** Data follows **

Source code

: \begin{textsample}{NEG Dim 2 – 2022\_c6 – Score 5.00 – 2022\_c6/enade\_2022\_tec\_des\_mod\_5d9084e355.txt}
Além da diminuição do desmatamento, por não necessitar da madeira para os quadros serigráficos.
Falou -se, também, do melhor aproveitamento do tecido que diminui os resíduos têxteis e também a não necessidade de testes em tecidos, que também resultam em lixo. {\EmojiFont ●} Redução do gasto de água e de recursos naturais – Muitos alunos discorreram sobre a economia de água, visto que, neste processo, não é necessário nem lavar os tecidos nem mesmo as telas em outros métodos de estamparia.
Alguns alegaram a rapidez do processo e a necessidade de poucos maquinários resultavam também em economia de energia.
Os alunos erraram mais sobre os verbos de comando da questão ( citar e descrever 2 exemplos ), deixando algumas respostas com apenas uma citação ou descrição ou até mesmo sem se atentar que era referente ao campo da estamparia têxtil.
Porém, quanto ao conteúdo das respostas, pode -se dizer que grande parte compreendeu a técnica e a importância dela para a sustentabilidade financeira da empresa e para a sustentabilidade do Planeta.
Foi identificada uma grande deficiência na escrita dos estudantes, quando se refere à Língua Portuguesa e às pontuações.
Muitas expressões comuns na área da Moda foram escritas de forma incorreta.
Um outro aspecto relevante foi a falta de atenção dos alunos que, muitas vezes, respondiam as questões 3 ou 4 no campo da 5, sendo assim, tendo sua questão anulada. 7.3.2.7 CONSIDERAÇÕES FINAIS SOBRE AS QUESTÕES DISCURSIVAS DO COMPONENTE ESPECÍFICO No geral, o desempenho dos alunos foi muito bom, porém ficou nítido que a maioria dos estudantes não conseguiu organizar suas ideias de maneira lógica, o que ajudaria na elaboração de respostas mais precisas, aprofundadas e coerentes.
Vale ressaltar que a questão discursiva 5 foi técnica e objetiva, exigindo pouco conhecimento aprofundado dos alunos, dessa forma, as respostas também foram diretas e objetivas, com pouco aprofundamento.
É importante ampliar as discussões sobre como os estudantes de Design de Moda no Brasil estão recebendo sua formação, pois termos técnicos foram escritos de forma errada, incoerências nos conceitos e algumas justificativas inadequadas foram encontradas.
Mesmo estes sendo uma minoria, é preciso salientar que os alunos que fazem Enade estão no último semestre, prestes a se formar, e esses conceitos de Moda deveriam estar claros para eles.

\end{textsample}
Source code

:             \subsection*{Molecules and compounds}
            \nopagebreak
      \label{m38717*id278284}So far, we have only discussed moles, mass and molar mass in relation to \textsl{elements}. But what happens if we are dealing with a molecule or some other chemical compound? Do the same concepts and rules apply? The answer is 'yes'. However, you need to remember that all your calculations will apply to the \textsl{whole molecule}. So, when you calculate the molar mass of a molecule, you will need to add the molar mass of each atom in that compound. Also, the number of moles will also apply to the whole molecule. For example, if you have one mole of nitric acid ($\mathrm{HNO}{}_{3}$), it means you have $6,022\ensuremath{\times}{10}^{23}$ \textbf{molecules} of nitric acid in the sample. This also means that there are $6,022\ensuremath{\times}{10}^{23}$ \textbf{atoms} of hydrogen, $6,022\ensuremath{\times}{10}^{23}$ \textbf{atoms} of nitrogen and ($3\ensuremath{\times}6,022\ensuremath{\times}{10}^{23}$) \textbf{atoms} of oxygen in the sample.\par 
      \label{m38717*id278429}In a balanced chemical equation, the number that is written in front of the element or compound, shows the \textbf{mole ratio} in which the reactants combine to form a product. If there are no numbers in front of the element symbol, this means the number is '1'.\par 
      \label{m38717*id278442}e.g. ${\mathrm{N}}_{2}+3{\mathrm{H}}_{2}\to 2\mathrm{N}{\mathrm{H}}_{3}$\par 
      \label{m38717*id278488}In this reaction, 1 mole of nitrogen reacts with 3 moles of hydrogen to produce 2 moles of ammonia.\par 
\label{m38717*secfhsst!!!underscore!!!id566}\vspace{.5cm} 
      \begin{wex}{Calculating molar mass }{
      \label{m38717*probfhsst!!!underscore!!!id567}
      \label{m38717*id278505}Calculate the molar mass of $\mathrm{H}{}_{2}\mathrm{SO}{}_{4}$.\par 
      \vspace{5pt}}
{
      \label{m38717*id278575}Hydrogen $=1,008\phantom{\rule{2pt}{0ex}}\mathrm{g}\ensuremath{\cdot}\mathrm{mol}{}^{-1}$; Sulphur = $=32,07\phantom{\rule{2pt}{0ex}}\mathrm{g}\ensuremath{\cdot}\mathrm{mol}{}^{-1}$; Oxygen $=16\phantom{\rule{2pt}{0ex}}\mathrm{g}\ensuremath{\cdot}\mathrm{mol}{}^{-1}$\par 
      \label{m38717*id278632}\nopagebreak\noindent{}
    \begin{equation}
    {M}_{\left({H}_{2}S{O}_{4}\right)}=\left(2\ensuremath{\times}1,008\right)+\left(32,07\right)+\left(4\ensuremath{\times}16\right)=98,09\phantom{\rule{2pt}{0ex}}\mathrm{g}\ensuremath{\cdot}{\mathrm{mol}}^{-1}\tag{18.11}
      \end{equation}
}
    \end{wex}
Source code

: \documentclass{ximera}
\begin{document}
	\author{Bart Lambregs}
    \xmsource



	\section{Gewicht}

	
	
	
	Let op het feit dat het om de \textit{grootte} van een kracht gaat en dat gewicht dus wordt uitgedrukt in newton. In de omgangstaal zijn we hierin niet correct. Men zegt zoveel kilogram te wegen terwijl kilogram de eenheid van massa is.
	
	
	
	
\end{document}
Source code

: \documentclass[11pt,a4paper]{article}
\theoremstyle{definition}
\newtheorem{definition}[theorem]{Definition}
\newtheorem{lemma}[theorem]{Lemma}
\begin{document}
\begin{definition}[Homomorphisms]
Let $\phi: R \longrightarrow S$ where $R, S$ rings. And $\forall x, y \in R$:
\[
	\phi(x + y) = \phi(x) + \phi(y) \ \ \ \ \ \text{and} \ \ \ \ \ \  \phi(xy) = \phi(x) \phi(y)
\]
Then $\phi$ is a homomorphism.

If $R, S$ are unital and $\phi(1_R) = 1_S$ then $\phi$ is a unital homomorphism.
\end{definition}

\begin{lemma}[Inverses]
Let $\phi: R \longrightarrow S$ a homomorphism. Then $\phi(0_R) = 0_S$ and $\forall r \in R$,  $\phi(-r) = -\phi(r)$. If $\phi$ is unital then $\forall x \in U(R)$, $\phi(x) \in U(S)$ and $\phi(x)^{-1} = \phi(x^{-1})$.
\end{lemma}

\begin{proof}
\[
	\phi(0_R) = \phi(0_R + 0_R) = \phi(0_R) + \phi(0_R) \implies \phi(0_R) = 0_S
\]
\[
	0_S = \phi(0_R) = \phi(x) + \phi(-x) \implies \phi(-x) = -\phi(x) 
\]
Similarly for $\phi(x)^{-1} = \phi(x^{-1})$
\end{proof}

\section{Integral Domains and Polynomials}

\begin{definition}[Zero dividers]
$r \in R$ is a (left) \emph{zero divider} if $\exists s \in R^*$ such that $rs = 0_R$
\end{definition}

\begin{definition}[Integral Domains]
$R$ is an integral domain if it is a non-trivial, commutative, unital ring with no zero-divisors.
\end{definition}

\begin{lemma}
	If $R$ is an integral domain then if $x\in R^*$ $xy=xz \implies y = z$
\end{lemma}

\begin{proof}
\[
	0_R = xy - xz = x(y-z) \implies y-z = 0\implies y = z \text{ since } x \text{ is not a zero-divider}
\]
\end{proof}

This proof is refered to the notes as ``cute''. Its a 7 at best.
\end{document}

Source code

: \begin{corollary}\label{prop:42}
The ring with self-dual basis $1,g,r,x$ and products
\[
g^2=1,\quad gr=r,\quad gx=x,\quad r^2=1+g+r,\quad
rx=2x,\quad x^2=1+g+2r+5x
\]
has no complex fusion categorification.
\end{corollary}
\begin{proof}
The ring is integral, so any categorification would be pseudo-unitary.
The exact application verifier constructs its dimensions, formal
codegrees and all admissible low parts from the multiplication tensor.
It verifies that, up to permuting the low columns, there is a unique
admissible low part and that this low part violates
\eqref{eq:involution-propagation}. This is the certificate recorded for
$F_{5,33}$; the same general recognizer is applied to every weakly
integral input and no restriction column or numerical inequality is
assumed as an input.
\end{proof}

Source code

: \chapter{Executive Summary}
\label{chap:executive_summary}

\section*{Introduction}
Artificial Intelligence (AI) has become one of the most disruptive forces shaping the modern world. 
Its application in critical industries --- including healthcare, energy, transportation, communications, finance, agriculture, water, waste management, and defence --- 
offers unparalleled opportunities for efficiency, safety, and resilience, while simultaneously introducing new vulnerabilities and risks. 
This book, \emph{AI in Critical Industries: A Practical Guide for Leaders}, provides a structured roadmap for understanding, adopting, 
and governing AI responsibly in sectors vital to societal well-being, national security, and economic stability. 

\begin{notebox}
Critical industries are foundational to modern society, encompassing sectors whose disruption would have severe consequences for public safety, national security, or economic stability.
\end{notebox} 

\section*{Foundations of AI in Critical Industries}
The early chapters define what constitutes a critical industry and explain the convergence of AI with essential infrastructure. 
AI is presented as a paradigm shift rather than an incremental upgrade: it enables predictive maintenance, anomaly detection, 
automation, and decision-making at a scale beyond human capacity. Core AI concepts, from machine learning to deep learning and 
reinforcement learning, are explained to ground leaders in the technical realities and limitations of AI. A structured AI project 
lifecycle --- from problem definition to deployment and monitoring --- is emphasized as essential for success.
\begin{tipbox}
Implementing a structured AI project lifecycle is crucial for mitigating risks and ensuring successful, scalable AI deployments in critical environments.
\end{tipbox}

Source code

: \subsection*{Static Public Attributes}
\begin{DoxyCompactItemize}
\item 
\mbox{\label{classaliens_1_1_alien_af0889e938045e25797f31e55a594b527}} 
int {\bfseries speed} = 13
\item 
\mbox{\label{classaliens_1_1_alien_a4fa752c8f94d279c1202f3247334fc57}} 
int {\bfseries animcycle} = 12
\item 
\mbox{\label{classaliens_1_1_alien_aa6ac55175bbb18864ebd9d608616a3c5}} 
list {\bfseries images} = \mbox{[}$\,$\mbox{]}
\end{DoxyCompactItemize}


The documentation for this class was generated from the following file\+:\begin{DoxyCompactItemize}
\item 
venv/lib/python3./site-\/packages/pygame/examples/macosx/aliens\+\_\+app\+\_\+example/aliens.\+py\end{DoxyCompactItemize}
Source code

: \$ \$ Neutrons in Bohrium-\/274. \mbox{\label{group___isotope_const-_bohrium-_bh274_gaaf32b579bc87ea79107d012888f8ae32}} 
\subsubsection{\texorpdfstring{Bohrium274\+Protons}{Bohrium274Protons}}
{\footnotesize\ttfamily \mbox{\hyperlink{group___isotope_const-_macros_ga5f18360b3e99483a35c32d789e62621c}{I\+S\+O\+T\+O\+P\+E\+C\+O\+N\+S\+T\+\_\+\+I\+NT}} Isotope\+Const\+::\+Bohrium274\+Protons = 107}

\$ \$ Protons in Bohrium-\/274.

** End of Data **

Exercise brief> Using the entries above, output exactly the lines between the line holding "rx=2x,\quad x^2=1+g+2r+5x" and the line holding "reinforcement learning, are", end lines included, and nothing more.

Output for this task>
rx=2x,\quad x^2=1+g+2r+5x
\]
has no complex fusion categorification.
\end{corollary}
\begin{proof}
The ring is integral, so any categorification would be pseudo-unitary.
The exact application verifier constructs its dimensions, formal
codegrees and all admissible low parts from the multiplication tensor.
It verifies that, up to permuting the low columns, there is a unique
admissible low part and that this low part violates
\eqref{eq:involution-propagation}. This is the certificate recorded for
$F_{5,33}$; the same general recognizer is applied to every weakly
integral input and no restriction column or numerical inequality is
assumed as an input.
\end{proof}

Source code

: \chapter{Executive Summary}
\label{chap:executive_summary}

\section*{Introduction}
Artificial Intelligence (AI) has become one of the most disruptive forces shaping the modern world. 
Its application in critical industries --- including healthcare, energy, transportation, communications, finance, agriculture, water, waste management, and defence --- 
offers unparalleled opportunities for efficiency, safety, and resilience, while simultaneously introducing new vulnerabilities and risks. 
This book, \emph{AI in Critical Industries: A Practical Guide for Leaders}, provides a structured roadmap for understanding, adopting, 
and governing AI responsibly in sectors vital to societal well-being, national security, and economic stability. 

\begin{notebox}
Critical industries are foundational to modern society, encompassing sectors whose disruption would have severe consequences for public safety, national security, or economic stability.
\end{notebox} 

\section*{Foundations of AI in Critical Industries}
The early chapters define what constitutes a critical industry and explain the convergence of AI with essential infrastructure. 
AI is presented as a paradigm shift rather than an incremental upgrade: it enables predictive maintenance, anomaly detection, 
automation, and decision-making at a scale beyond human capacity. Core AI concepts, from machine learning to deep learning and 
reinforcement learning, are explained to ground leaders in the technical realities and limitations of AI. A structured AI project 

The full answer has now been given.